Credi di essere stato determinante in quel progresso?

Sì. Dentro il settore e anche fuori dal settore. Quello che ho capito è che ho ispirato [le donne] a dire a se stesse che possono sfondare in settori in cui non erano [tradizionalmente] benvenute.

Cosa rende unici i tuoi vini?

Faccio vino che mi parla. Credo che ci siano persone pazze come me e che apprezzeranno le stesse cose che faccio io. Come persone, siamo uguali ma diversi. Ero specializzato in rossi. Ma quando ho aperto la mia azienda vinicola, ho iniziato a lavorare anche con i bianchi. Ora, ho quattro [vini] che sono molto diversi ma ognuno con uno stile della casa distinto. Riguarda ciò che eccita il mio palato. Quando guardo lo chardonnay che faccio, generalmente mescolo il clima freddo e il clima caldo [frutta], perché mi piacciono entrambi i personaggi. Non mi piacciono i vini troppo audaci.

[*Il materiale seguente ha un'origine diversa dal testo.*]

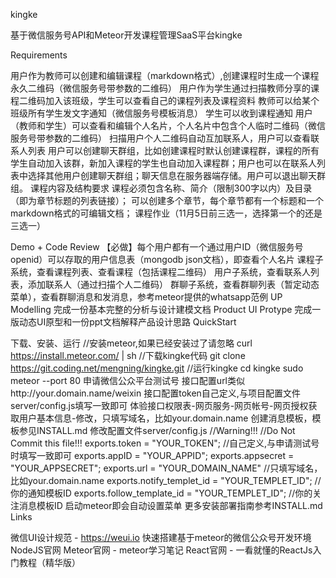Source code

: kingke

基于微信服务号API和Meteor开发课程管理SaaS平台kingke

Requirements

用户作为教师可以创建和编辑课程（markdown格式）,创建课程时生成一个课程永久二维码（微信服务号带参数的二维码）
用户作为学生通过扫描教师分享的课程二维码加入该班级，学生可以查看自己的课程列表及课程资料
教师可以给某个班级所有学生发文字通知（微信服务号模板消息）
学生可以收到课程通知
用户（教师和学生）可以查看和编辑个人名片，个人名片中包含个人临时二维码（微信服务号带参数的二维码）
扫描用户个人二维码自动互加联系人，用户可以查看联系人列表
用户可以创建聊天群组，比如创建课程时默认创建课程群，课程的所有学生自动加入该群，新加入课程的学生也自动加入课程群；用户也可以在联系人列表中选择其他用户创建聊天群组；聊天信息在服务器端存储。用户可以退出聊天群组。
课程内容及结构要求
课程必须包含名称、简介（限制300字以内）及目录（即为章节标题的列表链接）；
可以创建多个章节，每个章节都有一个标题和一个markdown格式的可编辑文档；
课程作业（11月5日前三选一，选择第一个的还是三选一）

Demo + Code Review
【必做】每个用户都有一个通过用户ID（微信服务号openid）可以存取的用户信息表（mongodb json文档），即查看个人名片
课程子系统，查看课程列表、查看课程（包括课程二维码）
用户子系统，查看联系人列表，添加联系人（通过扫描个人二维码）
群聊子系统，查看群聊列表（暂定动态菜单），查看群聊消息和发消息，参考meteor提供的whatsapp范例
UP Modelling
完成一份基本完整的分析与设计建模文档
Product UI Protype
完成一版动态UI原型和一份ppt文档解释产品设计思路
QuickStart

下载、安装、运行
//安装meteor,如果已经安装过了请忽略
curl https://install.meteor.com/ | sh
//下载kingke代码
git clone https://git.coding.net/mengning/kingke.git
//运行kingke
cd kingke
sudo meteor --port 80
申请微信公众平台测试号
接口配置url类似http://your.domain.name/weixin
接口配置token自己定义,与项目配置文件server/config.js填写一致即可
体验接口权限表-网页服务-网页帐号-网页授权获取用户基本信息-修改，只填写域名，比如your.domain.name
创建消息模板，模板参见INSTALL.md
修改配置文件server/config.js
//Warning!!!
//Do Not Commit this file!!!
exports.token = "YOUR_TOKEN"; //自己定义,与申请测试号时填写一致即可
exports.appID = "YOUR_APPID"; 
exports.appsecret = "YOUR_APPSECRET";
exports.url = "YOUR_DOMAIN_NAME" //只填写域名，比如your.domain.name
exports.notify_templet_id = "YOUR_TEMPLET_ID"; //你的通知模板ID
exports.follow_template_id = "YOUR_TEMPLET_ID"; //你的关注消息模板ID
启动meteor即会自动设置菜单
更多安装部署指南参考INSTALL.md
Links

微信UI设计规范 - https://weui.io
快速搭建基于meteor的微信公众号开发环境
NodeJS官网
Meteor官网 - meteor学习笔记
React官网 - 一看就懂的ReactJs入门教程（精华版）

Quali sono i prossimi progetti per te?

L'attuale missione è far crescere Aslina fino a diventare un marchio globale e cercare di ottenere una casa per Aslina. Aslina non ha una casa: un vigneto e un centro visitatori. I mercati più grandi attualmente sono Stati Uniti, Giappone e Paesi Bassi. Ma stiamo costruendo Canada, Ghana, Swaziland e Taiwan.

Qual è stato il momento in cui hai davvero capito di averlo fatto?

Quando finalmente ho avuto i rivenditori che venivano da me chiedendo i miei vini, piuttosto che dovessi bussare alle loro porte.

Quali cambiamenti vorresti vedere nel settore?

Stiamo lavorando su modi per renderlo più inclusivo, non solo per facilitare l'irruzione dei gruppi [emarginati], ma anche per creare più interesse per loro, e non solo in Sud Africa ma a livello globale.